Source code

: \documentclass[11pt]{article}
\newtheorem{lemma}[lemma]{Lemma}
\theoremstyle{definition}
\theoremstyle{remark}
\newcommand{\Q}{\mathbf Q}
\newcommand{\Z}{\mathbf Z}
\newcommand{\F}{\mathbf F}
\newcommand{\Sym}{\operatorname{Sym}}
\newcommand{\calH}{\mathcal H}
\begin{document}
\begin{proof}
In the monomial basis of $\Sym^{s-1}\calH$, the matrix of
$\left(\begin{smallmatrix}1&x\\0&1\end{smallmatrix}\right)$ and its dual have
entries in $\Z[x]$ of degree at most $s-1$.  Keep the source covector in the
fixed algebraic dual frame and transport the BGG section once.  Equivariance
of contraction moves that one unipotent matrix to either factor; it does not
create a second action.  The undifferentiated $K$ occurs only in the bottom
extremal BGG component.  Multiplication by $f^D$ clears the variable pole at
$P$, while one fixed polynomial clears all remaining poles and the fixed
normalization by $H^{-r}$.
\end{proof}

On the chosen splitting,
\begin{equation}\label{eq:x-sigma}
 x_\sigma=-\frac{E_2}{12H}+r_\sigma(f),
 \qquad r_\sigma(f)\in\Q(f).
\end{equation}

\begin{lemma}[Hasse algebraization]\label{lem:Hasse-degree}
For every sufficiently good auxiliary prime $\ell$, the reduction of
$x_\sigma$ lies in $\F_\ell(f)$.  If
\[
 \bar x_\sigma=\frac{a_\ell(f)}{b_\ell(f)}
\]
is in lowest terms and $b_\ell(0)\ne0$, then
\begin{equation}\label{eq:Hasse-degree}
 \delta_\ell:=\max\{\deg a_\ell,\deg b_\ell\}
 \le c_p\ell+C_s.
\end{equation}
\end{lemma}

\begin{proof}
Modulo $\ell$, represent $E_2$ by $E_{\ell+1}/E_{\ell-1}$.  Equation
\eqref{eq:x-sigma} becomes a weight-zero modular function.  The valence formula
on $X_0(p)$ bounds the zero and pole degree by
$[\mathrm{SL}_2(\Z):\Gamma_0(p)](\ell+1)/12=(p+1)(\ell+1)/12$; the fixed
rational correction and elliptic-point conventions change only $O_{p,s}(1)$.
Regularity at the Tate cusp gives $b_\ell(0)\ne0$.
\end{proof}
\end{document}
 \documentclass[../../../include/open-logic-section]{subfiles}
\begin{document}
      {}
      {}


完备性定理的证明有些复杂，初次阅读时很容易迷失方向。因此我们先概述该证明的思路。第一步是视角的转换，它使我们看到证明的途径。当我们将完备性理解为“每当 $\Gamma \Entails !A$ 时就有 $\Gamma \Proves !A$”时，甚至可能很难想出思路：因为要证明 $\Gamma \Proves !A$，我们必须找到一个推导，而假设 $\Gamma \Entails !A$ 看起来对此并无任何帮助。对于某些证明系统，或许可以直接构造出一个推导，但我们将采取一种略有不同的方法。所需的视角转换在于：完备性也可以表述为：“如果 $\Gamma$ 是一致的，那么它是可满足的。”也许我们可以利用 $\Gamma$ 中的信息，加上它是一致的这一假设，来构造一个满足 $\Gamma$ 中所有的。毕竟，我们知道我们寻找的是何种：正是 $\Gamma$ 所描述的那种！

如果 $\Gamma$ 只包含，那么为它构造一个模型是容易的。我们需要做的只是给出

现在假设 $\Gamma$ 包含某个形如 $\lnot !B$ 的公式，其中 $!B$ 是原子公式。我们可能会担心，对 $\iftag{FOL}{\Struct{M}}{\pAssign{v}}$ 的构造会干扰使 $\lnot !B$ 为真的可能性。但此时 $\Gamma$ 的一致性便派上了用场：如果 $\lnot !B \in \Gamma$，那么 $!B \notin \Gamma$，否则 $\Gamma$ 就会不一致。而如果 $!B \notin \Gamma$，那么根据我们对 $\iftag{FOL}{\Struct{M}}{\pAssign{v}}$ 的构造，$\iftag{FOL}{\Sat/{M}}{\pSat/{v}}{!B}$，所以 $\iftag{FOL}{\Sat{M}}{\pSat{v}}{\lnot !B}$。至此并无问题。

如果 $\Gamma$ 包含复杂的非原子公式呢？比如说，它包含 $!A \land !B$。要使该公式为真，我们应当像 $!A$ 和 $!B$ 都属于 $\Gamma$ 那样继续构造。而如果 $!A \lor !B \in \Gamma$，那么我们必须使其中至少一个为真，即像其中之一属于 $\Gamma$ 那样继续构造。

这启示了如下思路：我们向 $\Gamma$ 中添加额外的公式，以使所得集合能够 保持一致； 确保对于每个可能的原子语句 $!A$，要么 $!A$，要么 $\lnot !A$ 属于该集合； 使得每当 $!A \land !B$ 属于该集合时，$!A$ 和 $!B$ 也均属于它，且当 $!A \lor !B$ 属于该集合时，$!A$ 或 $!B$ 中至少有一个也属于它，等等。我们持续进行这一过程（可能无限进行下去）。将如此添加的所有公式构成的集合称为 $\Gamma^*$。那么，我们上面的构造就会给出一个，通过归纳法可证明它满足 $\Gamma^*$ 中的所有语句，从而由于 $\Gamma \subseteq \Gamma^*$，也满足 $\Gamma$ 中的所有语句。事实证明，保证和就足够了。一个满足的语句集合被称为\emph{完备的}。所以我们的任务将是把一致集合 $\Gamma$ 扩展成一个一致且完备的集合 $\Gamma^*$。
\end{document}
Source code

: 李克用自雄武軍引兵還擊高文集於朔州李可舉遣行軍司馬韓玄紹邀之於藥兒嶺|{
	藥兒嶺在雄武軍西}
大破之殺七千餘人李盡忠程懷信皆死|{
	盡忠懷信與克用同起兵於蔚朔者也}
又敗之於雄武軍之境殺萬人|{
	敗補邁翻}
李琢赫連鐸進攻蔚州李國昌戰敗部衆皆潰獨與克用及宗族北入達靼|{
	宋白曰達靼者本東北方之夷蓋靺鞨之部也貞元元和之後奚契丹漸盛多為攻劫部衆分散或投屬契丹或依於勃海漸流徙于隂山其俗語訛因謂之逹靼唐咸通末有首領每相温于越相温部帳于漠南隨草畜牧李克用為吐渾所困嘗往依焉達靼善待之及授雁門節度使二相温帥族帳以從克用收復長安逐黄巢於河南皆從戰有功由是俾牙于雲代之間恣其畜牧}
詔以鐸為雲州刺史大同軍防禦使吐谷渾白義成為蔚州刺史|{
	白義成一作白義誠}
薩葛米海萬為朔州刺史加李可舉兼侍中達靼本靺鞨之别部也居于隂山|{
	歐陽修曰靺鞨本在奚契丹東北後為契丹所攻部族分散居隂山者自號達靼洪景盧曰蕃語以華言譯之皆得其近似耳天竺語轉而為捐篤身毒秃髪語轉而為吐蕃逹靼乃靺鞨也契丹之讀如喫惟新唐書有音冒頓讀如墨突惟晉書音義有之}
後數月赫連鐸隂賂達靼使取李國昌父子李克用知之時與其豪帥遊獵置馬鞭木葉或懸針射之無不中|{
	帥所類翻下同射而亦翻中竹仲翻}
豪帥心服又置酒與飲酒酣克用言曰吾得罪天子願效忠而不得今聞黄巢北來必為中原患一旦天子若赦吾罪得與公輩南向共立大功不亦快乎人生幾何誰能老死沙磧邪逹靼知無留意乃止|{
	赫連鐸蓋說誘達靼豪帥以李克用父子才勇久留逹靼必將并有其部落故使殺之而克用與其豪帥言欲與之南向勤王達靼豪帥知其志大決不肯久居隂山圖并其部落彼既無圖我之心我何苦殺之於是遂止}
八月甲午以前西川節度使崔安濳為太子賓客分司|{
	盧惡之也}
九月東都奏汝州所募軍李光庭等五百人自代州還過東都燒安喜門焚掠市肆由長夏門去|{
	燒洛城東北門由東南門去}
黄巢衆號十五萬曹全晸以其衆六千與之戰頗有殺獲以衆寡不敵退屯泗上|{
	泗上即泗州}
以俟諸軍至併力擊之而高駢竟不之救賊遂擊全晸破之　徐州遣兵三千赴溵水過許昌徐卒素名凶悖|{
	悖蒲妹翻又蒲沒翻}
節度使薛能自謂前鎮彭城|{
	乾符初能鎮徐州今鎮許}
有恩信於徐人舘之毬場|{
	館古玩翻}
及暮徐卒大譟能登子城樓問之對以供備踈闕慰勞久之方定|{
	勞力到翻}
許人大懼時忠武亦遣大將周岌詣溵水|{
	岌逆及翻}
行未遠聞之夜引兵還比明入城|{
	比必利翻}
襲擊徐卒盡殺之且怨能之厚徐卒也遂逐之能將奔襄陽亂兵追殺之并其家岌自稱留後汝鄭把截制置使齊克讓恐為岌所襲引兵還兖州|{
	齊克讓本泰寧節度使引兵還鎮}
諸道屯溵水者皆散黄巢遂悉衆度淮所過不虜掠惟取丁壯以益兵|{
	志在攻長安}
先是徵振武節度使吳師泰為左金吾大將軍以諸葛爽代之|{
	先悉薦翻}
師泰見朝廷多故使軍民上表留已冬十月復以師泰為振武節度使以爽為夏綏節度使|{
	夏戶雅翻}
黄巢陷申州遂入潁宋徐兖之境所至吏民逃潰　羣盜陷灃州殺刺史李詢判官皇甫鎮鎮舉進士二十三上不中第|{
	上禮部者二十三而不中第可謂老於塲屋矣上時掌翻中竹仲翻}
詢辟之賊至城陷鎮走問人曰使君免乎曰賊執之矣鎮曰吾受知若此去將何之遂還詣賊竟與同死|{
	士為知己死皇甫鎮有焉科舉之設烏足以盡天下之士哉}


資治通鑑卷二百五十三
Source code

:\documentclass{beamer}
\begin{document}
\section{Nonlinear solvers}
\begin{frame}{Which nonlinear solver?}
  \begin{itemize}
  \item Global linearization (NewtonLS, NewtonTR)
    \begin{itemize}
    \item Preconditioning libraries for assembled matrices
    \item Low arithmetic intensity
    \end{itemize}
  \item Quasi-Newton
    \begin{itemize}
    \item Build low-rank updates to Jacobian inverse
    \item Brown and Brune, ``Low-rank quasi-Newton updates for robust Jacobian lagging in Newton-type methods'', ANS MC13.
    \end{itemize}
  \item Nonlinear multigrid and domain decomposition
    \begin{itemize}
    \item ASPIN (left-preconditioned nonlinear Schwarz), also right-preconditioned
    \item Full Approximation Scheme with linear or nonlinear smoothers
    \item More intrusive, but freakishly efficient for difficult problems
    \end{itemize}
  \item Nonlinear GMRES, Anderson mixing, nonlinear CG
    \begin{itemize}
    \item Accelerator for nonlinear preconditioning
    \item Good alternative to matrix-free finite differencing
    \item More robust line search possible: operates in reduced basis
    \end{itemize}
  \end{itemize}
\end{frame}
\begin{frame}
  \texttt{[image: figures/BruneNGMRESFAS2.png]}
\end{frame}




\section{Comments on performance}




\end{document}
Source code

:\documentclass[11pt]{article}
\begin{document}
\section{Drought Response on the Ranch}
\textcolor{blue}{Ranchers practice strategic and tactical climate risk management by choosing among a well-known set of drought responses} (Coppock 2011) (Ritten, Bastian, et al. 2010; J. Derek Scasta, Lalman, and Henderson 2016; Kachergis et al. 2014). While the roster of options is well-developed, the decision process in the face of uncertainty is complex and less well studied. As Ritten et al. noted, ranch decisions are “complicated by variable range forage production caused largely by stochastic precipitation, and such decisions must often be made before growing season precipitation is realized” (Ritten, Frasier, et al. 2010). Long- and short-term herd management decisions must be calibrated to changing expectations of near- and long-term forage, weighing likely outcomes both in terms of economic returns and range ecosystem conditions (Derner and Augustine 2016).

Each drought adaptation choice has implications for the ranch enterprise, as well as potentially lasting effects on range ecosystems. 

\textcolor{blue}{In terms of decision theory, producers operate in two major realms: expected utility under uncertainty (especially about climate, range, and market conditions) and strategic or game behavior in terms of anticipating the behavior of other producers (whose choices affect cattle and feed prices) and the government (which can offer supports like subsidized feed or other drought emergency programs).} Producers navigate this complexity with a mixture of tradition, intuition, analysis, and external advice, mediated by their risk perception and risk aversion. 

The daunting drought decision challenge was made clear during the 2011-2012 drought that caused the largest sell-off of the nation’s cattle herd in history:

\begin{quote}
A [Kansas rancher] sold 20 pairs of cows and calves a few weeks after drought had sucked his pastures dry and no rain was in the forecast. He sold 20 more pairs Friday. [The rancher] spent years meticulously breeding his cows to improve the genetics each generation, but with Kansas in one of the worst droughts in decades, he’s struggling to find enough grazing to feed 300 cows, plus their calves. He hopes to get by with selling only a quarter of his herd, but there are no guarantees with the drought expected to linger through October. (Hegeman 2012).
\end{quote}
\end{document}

+++

* Exercise instructions *
Go through the listing above and copy each line in which the string "frac" is found.

* Answer box *
 x_\sigma=-\frac{E_2}{12H}+r_\sigma(f),
 \bar x_\sigma=\frac{a_\ell(f)}{b_\ell(f)}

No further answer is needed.